--- RECORDS SHOWN Enclosed Below ---

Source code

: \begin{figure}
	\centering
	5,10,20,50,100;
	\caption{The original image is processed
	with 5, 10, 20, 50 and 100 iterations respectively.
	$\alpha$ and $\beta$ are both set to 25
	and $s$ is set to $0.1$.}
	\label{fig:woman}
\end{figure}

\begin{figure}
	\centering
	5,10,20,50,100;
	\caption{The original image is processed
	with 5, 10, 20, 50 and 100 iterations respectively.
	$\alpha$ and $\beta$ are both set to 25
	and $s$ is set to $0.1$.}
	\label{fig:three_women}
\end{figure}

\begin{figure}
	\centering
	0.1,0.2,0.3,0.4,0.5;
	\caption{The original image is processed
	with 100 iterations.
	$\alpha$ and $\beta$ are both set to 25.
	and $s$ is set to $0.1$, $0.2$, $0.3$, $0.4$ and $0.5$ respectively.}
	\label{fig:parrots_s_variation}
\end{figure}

--- End of Enclosed RECORDS SHOWN ---

» WHAT THE EXERCISE ASKS
Only the lines from the one with "and $s$ is set to $0.1$, $0.2$, $0.3$, $0.4$" through the final line above belong in the answer, each reproduced word for word.

» TASK OUTPUT
	and $s$ is set to $0.1$, $0.2$, $0.3$, $0.4$ and $0.5$ respectively.}
	\label{fig:parrots_s_variation}
\end{figure}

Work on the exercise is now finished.